--- SUPPLIED DATA ---

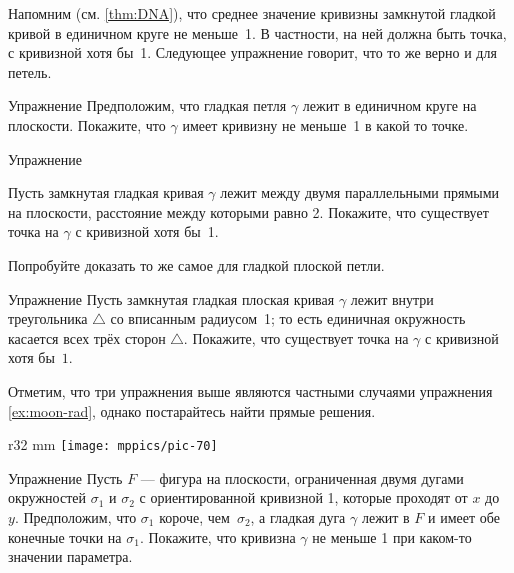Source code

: Напомним (см. \ref{thm:DNA}), что среднее значение кривизны замкнутой гладкой кривой в единичном круге не меньше~1.
В частности, на ней должна быть точка, с кривизной хотя бы~1.
Следующее упражнение говорит, что то же верно и для петель.

\begin{thm}{Упражнение}\label{ex:in-circle}
Предположим, что гладкая петля $\gamma$ лежит в единичном круге на плоскости.
Покажите, что $\gamma$ имеет кривизну не меньше~1 в какой то точке.
\end{thm}


\begin{thm}{Упражнение}\label{ex:between-parallels-1}
{\sloppy
Пусть замкнутая гладкая кривая $\gamma$ лежит между двумя параллельными прямыми на плоскости, расстояние между которыми равно 2.
Покажите, что существует точка на $\gamma$ с кривизной хотя бы~1.

}

Попробуйте доказать то же самое для гладкой плоской петли.
\end{thm}

\begin{thm}{Упражнение}\label{ex:in-triangle}
Пусть замкнутая гладкая плоская кривая $\gamma$ лежит внутри треугольника $\triangle$ со вписанным радиусом~1; то есть единичная окружность касается всех трёх сторон $\triangle$. 
Покажите, что существует точка на $\gamma$ с кривизной хотя бы~$1$.
\end{thm}

Отметим, что три упражнения выше являются частными случаями упражнения \ref{ex:moon-rad},
однако постарайтесь найти прямые решения.

{

\begin{wrapfigure}{r}{32 mm}
\vskip-4mm
\centering
\texttt{[image: mppics/pic-70]}
\vskip0mm
\end{wrapfigure}

\begin{thm}{Упражнение}\label{ex:lens}
Пусть $F$ --- фигура на плоскости, ограниченная двумя дугами окружностей $\sigma_1$ и $\sigma_2$ с ориентированной кривизной 1, которые проходят от $x$ до~$y$.
Предположим, что $\sigma_1$ короче, чем~$\sigma_2$,
а гладкая дуга $\gamma$ лежит в $F$ и имеет обе конечные точки на $\sigma_1$.
Покажите, что кривизна $\gamma$ не меньше 1 при каком-то значении параметра.

\end{thm}

}


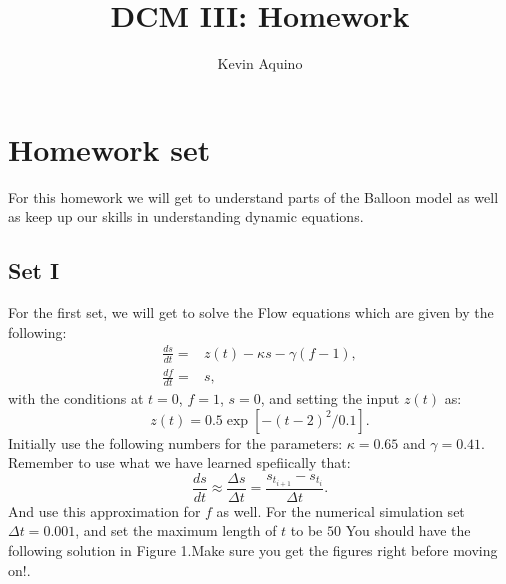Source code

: \documentclass[12pt]{article}
\begin{document}
\title{DCM III: Homework}
\author{Kevin Aquino}
\maketitle

\section{Homework set}
For this homework we will get to understand parts of the Balloon model as well as keep up our skills in understanding dynamic equations.
\subsection{Set I}
For the first set, we will get to solve the Flow equations which are given by the following:
\begin{eqnarray}
\frac{ds}{dt} =& z(t) - \kappa s - \gamma(f-1), \\
\frac{df}{dt} =& s,
\end{eqnarray}
with the conditions at $t=0$, $f=1$, $s=0$, and setting the input $z(t)$ as:
\begin{equation}
z(t) = 0.5\exp\left[-(t-2)^2/0.1\right].
\end{equation}
Initially use the following numbers for the parameters: $\kappa=0.65$ and $\gamma=0.41$. Remember to use what we have learned spefiically that:
\begin{equation}
\frac{ds}{dt} \approx \frac{\Delta s}{\Delta t} = \frac{s_{t_{i+1}} -  s_{t_{i}}}{\Delta t}.
\end{equation}
And use this approximation for $f$ as well. For the numerical simulation set $\Delta t = 0.001$, and set the maximum length of $t$ to be $50$ You should have the following solution in Figure 1.Make sure you get the figures right before moving on!. 
\end{document}
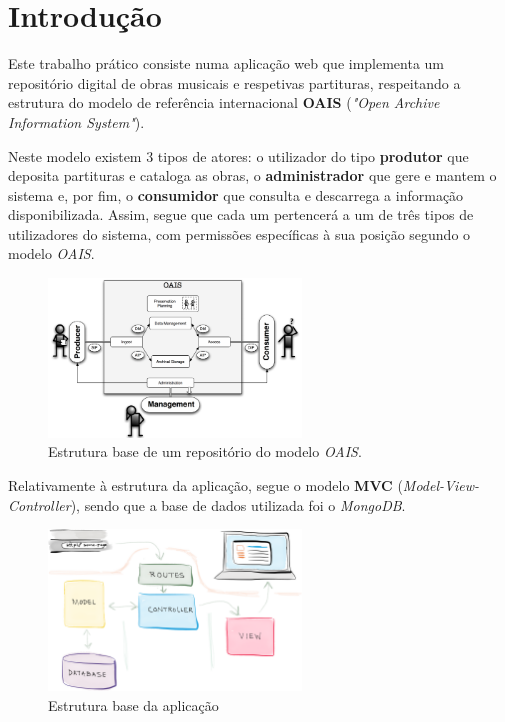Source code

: \section{Introdução}
Este trabalho prático consiste numa aplicação web que implementa um repositório digital de obras musicais e respetivas partituras, respeitando a estrutura do modelo de referência internacional \textbf{OAIS} (\textit{"Open Archive Information System"}).

Neste modelo existem 3 tipos de atores: o utilizador do tipo \textbf{produtor} que deposita partituras e cataloga as obras, o \textbf{administrador} que gere e mantem o sistema e, por fim, o \textbf{consumidor} que consulta e descarrega a informação disponibilizada. Assim, segue que cada um pertencerá a um de três tipos de utilizadores do sistema, com permissões específicas à sua posição segundo o modelo \textit{OAIS}.

\begin{figure}[H]
\begin{center}
    \includegraphics[width = 0.6\textwidth, keepaspectratio]{imgs/OAIS.png}
    \caption{Estrutura base de um repositório do modelo \textit{OAIS}.}
    \label{fig:oais}
\end{center}
\end{figure}

Relativamente à estrutura da aplicação, segue o modelo \textbf{MVC} (\textit{Model-View-Controller}), sendo que a base de dados utilizada foi o \textit{MongoDB}.

\begin{figure}[H]
\begin{center}
    \includegraphics[width = 0.6\textwidth, keepaspectratio]{imgs/mvc.png}
    \caption{Estrutura base da aplicação}
    \label{fig:mvc}
\end{center}
\end{figure}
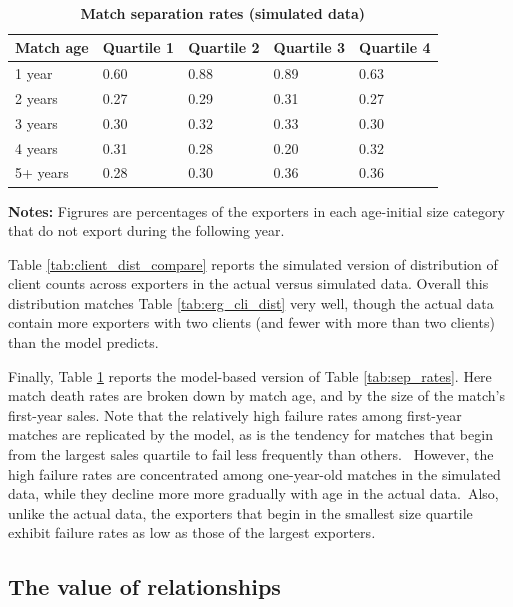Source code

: \documentclass[12pt]{article}
\begin{document}
\begin{table}[tbp]
\caption{\textbf{Match separation rates (simulated data)}}\centering
{\small \ }
\par
{\small 
\begin{tabular}{lllll}
\hline\hline
Match age & Quartile 1 & Quartile 2 & Quartile 3 & Quartile 4 \\ \hline
1 year & 0.60 & 0.88 & 0.89 & 0.63 \\ 
2 years & 0.27 & 0.29 & 0.31 & 0.27 \\ 
3 years & 0.30 & 0.32 & 0.33 & 0.30 \\ 
4 years & 0.31 & 0.28 & 0.20 & 0.32 \\ 
5+ years & 0.28 & 0.30 & 0.36 & 0.36 \\ \hline
\end{tabular}
}
\par
{\endcenter%
\begin{tablenotes}
\item \textbf{Notes:} Figrures are percentages of the exporters in each age-initial size category that do not export during the following year.
\end{tablenotes}}
\label{tab:match_exit_compare}
\end{table}


Table \ref{tab:client_dist_compare} reports the simulated version of distribution of
client counts across exporters in the actual versus simulated data. Overall
this distribution matches Table \ref{tab:erg_cli_dist} very well, though the actual data contain
more exporters with two clients (and fewer with more than two clients) than
the model predicts.

Finally, Table \ref{tab:match_exit_compare} reports the model-based version of Table \ref{tab:sep_rates}. 
Here match death rates are broken
down by match age, and by the size of the match's first-year sales. 
Note that the relatively high failure rates among first-year matches are
replicated by the model, as is the tendency for matches that begin from the
largest sales quartile to fail less frequently than others.\textit{\ }%
However, the high failure rates are concentrated among one-year-old matches
in the simulated data, while they decline more more gradually with age in
the actual data.\textit{\ }Also, unlike the actual data, the exporters that
begin in the smallest size quartile exhibit failure rates as low as those of
the largest exporters\textit{.}


\subsection{The value of relationships}
\end{document}
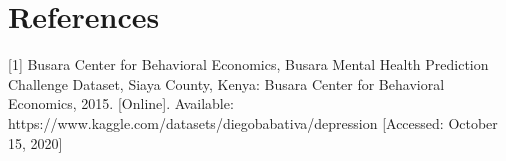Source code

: \documentclass[conference]{IEEEtran}
\begin{document}



\section*{References}
[1] Busara Center for Behavioral Economics, Busara Mental Health Prediction Challenge Dataset, Siaya County, Kenya: Busara Center for Behavioral Economics, 2015. [Online]. Available: https://www.kaggle.com/datasets/diegobabativa/depression [Accessed: October 15, 2020]
\end{document}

---

→ **TASK GOAL**: Return only the number of lines above in which the string "simulated" occurs.

→ **WRITTEN ANSWER**: 4